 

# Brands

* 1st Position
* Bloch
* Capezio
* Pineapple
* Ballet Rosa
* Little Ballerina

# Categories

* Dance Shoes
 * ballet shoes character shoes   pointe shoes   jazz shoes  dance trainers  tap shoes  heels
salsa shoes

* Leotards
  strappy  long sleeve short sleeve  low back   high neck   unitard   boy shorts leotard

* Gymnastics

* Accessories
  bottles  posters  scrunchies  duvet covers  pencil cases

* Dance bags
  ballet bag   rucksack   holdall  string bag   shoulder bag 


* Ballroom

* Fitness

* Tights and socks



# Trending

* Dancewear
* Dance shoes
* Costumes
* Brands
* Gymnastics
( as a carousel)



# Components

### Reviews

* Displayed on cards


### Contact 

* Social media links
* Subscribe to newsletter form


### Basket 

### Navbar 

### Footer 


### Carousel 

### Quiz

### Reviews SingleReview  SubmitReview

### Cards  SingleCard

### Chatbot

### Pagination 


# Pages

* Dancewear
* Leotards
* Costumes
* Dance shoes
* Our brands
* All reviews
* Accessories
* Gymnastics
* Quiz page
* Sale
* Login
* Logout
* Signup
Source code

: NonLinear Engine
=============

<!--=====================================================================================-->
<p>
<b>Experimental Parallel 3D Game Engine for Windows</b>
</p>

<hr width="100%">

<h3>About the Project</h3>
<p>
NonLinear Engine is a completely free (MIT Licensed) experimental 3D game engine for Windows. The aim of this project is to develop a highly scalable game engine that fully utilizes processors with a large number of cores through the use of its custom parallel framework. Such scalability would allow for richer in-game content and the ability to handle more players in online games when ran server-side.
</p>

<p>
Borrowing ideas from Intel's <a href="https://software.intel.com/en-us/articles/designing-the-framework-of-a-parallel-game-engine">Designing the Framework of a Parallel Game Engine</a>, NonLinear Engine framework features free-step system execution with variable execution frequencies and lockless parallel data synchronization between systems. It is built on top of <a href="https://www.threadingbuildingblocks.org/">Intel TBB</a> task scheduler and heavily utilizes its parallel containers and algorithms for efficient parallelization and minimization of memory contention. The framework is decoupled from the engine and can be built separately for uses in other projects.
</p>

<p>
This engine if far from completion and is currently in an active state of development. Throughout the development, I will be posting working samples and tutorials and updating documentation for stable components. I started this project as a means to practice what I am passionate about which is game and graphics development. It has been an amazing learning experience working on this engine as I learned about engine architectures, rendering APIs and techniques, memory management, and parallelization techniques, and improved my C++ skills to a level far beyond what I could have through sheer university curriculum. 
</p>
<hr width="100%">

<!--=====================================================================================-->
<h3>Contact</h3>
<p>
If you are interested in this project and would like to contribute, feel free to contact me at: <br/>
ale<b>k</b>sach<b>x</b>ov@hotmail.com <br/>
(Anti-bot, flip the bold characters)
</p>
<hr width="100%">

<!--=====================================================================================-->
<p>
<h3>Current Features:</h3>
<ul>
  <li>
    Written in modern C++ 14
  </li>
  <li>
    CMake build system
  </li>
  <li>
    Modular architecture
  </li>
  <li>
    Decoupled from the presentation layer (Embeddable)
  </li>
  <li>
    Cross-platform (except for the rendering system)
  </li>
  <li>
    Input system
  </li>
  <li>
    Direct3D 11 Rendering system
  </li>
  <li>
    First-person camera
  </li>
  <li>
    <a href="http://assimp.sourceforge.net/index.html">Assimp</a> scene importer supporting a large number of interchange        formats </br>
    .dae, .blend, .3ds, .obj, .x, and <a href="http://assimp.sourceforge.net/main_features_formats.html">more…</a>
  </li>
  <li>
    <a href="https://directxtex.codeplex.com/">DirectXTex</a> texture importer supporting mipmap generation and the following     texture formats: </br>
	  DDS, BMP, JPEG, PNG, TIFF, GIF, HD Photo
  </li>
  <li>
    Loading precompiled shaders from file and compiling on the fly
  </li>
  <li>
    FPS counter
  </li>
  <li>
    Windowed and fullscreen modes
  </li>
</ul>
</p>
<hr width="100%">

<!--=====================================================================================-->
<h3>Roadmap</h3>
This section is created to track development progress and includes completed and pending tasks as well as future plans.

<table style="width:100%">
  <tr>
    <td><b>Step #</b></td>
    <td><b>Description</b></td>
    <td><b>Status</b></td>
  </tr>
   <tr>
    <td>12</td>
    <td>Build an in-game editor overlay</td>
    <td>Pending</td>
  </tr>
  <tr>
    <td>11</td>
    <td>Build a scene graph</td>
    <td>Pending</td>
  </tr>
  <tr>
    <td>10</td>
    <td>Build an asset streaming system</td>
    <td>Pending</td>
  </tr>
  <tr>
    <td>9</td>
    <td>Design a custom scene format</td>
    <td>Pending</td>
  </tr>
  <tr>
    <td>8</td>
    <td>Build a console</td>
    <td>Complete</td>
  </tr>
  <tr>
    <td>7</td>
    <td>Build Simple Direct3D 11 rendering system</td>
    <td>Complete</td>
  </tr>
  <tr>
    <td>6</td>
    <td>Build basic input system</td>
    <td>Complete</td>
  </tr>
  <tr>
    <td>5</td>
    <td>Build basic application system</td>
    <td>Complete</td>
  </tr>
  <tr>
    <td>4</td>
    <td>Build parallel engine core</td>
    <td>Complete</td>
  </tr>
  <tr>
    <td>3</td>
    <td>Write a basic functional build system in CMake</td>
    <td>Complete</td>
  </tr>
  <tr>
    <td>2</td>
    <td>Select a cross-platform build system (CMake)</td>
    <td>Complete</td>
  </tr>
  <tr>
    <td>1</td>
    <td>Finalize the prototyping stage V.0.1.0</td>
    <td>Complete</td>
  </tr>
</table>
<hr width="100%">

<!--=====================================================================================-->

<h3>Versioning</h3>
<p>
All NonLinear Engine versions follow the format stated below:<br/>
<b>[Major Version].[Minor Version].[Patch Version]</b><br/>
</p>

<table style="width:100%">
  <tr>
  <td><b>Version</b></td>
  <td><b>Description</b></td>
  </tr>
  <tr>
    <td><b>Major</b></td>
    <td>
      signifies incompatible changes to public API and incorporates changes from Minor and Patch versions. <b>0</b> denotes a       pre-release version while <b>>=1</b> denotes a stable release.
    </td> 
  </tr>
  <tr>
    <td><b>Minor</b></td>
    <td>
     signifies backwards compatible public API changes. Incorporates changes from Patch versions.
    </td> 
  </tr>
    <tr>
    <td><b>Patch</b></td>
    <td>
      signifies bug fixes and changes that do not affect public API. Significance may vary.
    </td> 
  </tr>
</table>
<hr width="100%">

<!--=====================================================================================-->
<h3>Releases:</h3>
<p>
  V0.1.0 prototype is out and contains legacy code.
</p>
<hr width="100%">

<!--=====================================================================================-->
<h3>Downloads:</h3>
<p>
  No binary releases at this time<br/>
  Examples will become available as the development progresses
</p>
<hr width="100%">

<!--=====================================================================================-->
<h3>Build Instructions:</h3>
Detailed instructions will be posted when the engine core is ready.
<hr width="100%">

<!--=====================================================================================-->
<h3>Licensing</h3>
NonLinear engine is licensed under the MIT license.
=-=-=-=-=
» **About this task**:
Wherever a line in the data above holds "stable", copy that line.

» **Response**:
This engine if far from completion and is currently in an active state of development. Throughout the development, I will be posting working samples and tutorials and updating documentation for stable components. I started this project as a means to practice what I am passionate about which is game and graphics development. It has been an amazing learning experience working on this engine as I learned about engine architectures, rendering APIs and techniques, memory management, and parallelization techniques, and improved my C++ skills to a level far beyond what I could have through sheer university curriculum. 
      signifies incompatible changes to public API and incorporates changes from Minor and Patch versions. <b>0</b> denotes a       pre-release version while <b>>=1</b> denotes a stable release.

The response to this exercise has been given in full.